Endosymbiotic algal photosynthesis shapes diel transcriptome architecture in its ciliate host Paramecium bursaria

How photosynthetic endosymbionts reorganize host daily regulation remains unclear. Paramecium bursaria displays pronounced day-night behaviors, but whether its algal symbionts drive host temporal programs has been unresolved. We compared host gene expressions across a 24-hour light-dark cycle in symbiotic and aposymbiotic cells. Symbiotic cells exhibit an expanded and highly temporally ordered diel transcriptome compared with aposymbiotic cells.

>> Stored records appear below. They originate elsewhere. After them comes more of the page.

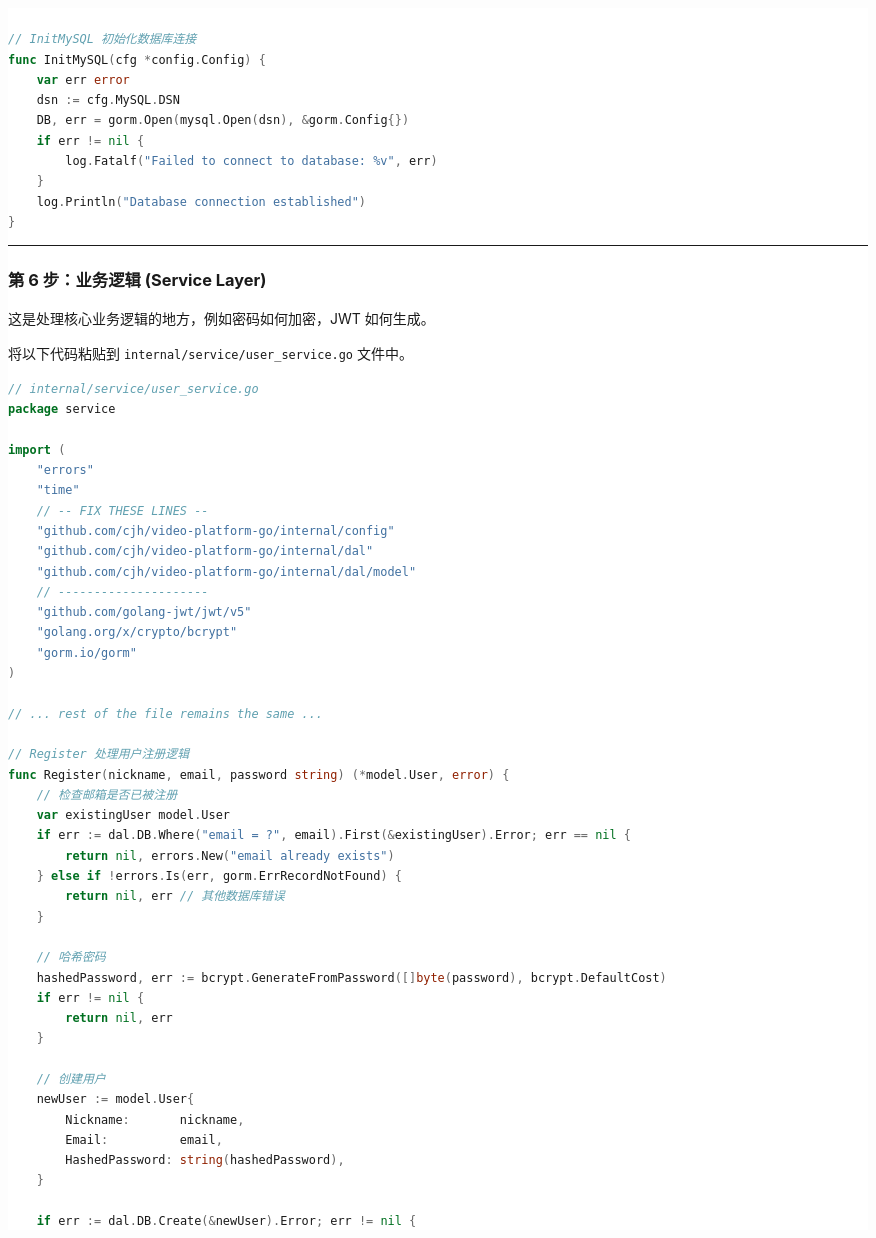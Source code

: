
 ```go

// InitMySQL 初始化数据库连接
func InitMySQL(cfg *config.Config) {
	var err error
	dsn := cfg.MySQL.DSN
	DB, err = gorm.Open(mysql.Open(dsn), &gorm.Config{})
	if err != nil {
		log.Fatalf("Failed to connect to database: %v", err)
	}
	log.Println("Database connection established")
}
```

---

### **第 6 步：业务逻辑 (Service Layer)**

这是处理核心业务逻辑的地方，例如密码如何加密，JWT 如何生成。

将以下代码粘贴到 `internal/service/user_service.go` 文件中。

```go
// internal/service/user_service.go
package service

import (
	"errors"
	"time"
	// -- FIX THESE LINES --
	"github.com/cjh/video-platform-go/internal/config"
	"github.com/cjh/video-platform-go/internal/dal"
	"github.com/cjh/video-platform-go/internal/dal/model"
	// ---------------------
	"github.com/golang-jwt/jwt/v5"
	"golang.org/x/crypto/bcrypt"
	"gorm.io/gorm"
)

// ... rest of the file remains the same ...

// Register 处理用户注册逻辑
func Register(nickname, email, password string) (*model.User, error) {
	// 检查邮箱是否已被注册
	var existingUser model.User
	if err := dal.DB.Where("email = ?", email).First(&existingUser).Error; err == nil {
		return nil, errors.New("email already exists")
	} else if !errors.Is(err, gorm.ErrRecordNotFound) {
		return nil, err // 其他数据库错误
	}

	// 哈希密码
	hashedPassword, err := bcrypt.GenerateFromPassword([]byte(password), bcrypt.DefaultCost)
	if err != nil {
		return nil, err
	}

	// 创建用户
	newUser := model.User{
		Nickname:       nickname,
		Email:          email,
		HashedPassword: string(hashedPassword),
	}

	if err := dal.DB.Create(&newUser).Error; err != nil {
```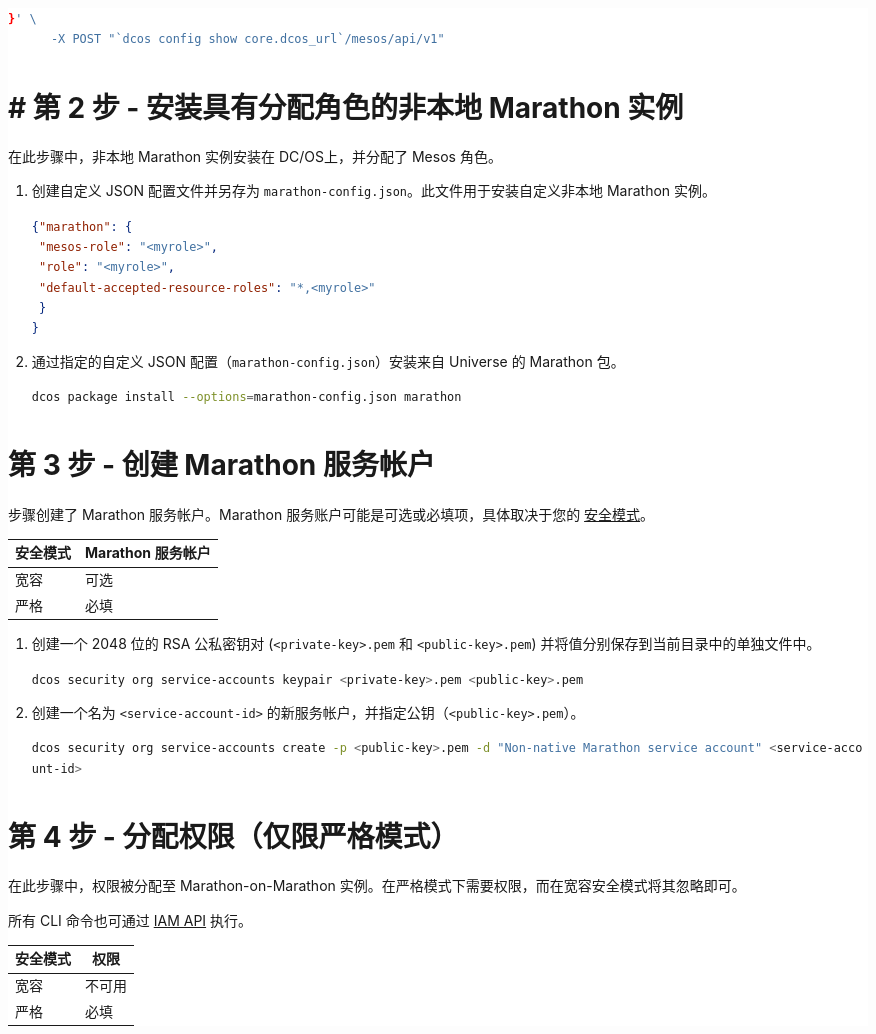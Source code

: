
 ```bash
}' \
      -X POST "`dcos config show core.dcos_url`/mesos/api/v1"
```

# # 第 2 步 - 安装具有分配角色的非本地 Marathon 实例
在此步骤中，非本地 Marathon 实例安装在 DC/OS上，并分配了 Mesos 角色。

1. 创建自定义 JSON 配置文件并另存为 `marathon-config.json`。此文件用于安装自定义非本地 Marathon 实例。
    ```json
    {"marathon": {
     "mesos-role": "<myrole>",
     "role": "<myrole>",
     "default-accepted-resource-roles": "*,<myrole>"
     }
    }
     ```        
1. 通过指定的自定义 JSON 配置（`marathon-config.json`）安装来自 Universe 的 Marathon 包。
    ```bash
    dcos package install --options=marathon-config.json marathon
    ```
# 第 3 步 - 创建 Marathon 服务帐户
步骤创建了 Marathon 服务帐户。Marathon 服务账户可能是可选或必填项，具体取决于您的 [安全模式](/mesosphere/dcos/cn/1.12/security/ent/#security-modes)。

| 安全模式 |  Marathon 服务帐户 |
|---------------|----------------------|
| 宽容 | 可选 |
| 严格 | 必填 |

1. 创建一个 2048 位的 RSA 公私密钥对 (`<private-key>.pem` 和 `<public-key>.pem`) 并将值分别保存到当前目录中的单独文件中。

    ```bash
    dcos security org service-accounts keypair <private-key>.pem <public-key>.pem
    ```

1. 创建一个名为 `<service-account-id>` 的新服务帐户，并指定公钥（`<public-key>.pem`）。

    ```bash
    dcos security org service-accounts create -p <public-key>.pem -d "Non-native Marathon service account" <service-account-id>
    ```

# 第 4 步 - 分配权限（仅限严格模式）
在此步骤中，权限被分配至 Marathon-on-Marathon 实例。在严格模式下需要权限，而在宽容安全模式将其忽略即可。

所有 CLI 命令也可通过 [IAM API](/mesosphere/dcos/cn/1.12/security/ent/iam-api/) 执行。

| 安全模式 | 权限 |
|---------------|----------------------|
| 宽容 | 不可用 |
| 严格 | 必填 |
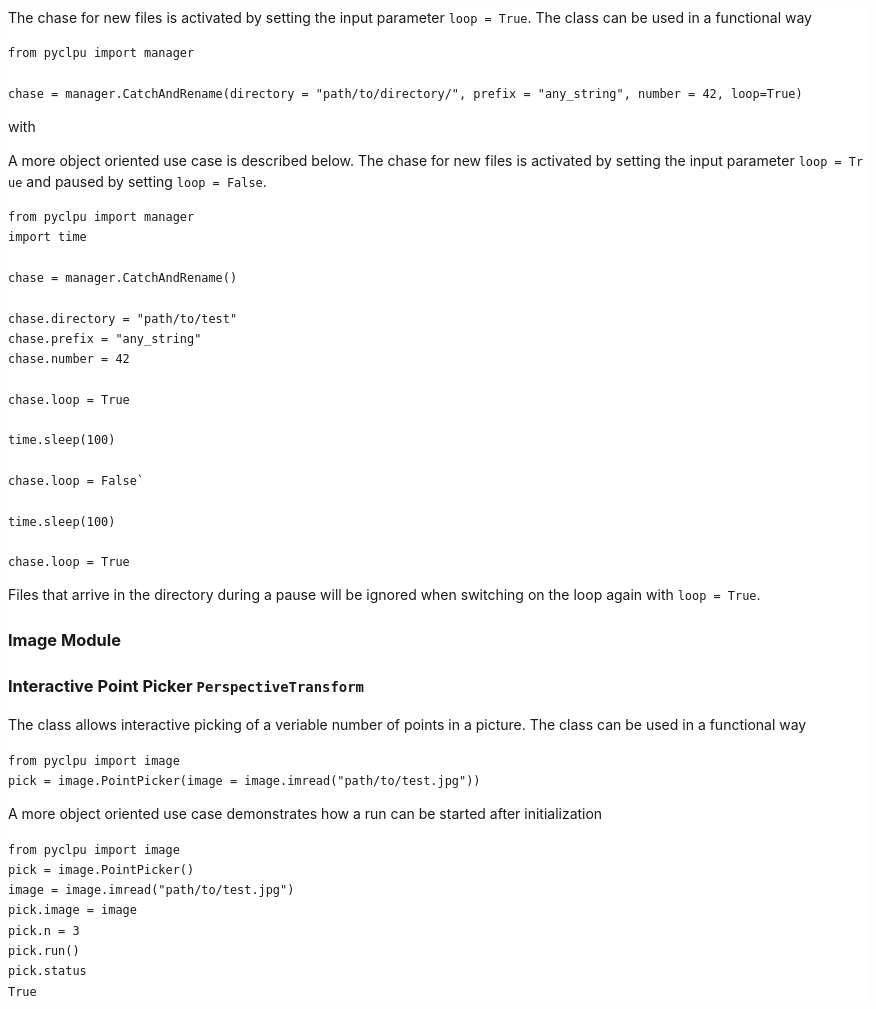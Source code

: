 The chase for new files is activated by setting the input parameter `loop = True`. The class can be used in a functional way

```
from pyclpu import manager

chase = manager.CatchAndRename(directory = "path/to/directory/", prefix = "any_string", number = 42, loop=True)
```

with 

A more object oriented use case is described below. The chase for new files is activated by setting the input parameter `loop = True` and paused by setting `loop = False`.

```
from pyclpu import manager
import time

chase = manager.CatchAndRename()

chase.directory = "path/to/test"
chase.prefix = "any_string"
chase.number = 42

chase.loop = True

time.sleep(100)

chase.loop = False`

time.sleep(100)

chase.loop = True

```

Files that arrive in the directory during a pause will be ignored when switching on the loop again with `loop = True`.

### Image Module

### Interactive Point Picker `PerspectiveTransform`

The class allows interactive picking of a veriable number of points in a picture. The class can be used in a functional way
```
from pyclpu import image
pick = image.PointPicker(image = image.imread("path/to/test.jpg")) 
```

A more object oriented use case demonstrates how a run can be started after initialization
```
from pyclpu import image
pick = image.PointPicker()
image = image.imread("path/to/test.jpg")
pick.image = image
pick.n = 3
pick.run()
pick.status
True
```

These rhythmic programs encompass motility, signaling, metabolism, and growth regulation, consistent with observed behaviors. Symbiosis-associated rhythmic programs recruit gene families encoding post-translational regulatory domains, including kinases, ubiquitin-related factors, WD40 scaffolds, and calcium-binding proteins, despite lacking recognizable canonical clock genes. Disrupting photosynthesis with paraquat altered these temporal profiles, shifting them toward an aposymbiotic-like state. A distantly related ciliate, Tetrahymena utriculariae, with an independently evolved symbiosis, showed similar symbiosis-associated daily programs, suggesting that photosynthetic endosymbionts can act as important organizers of host daily gene regulation in endosymbiotic protists.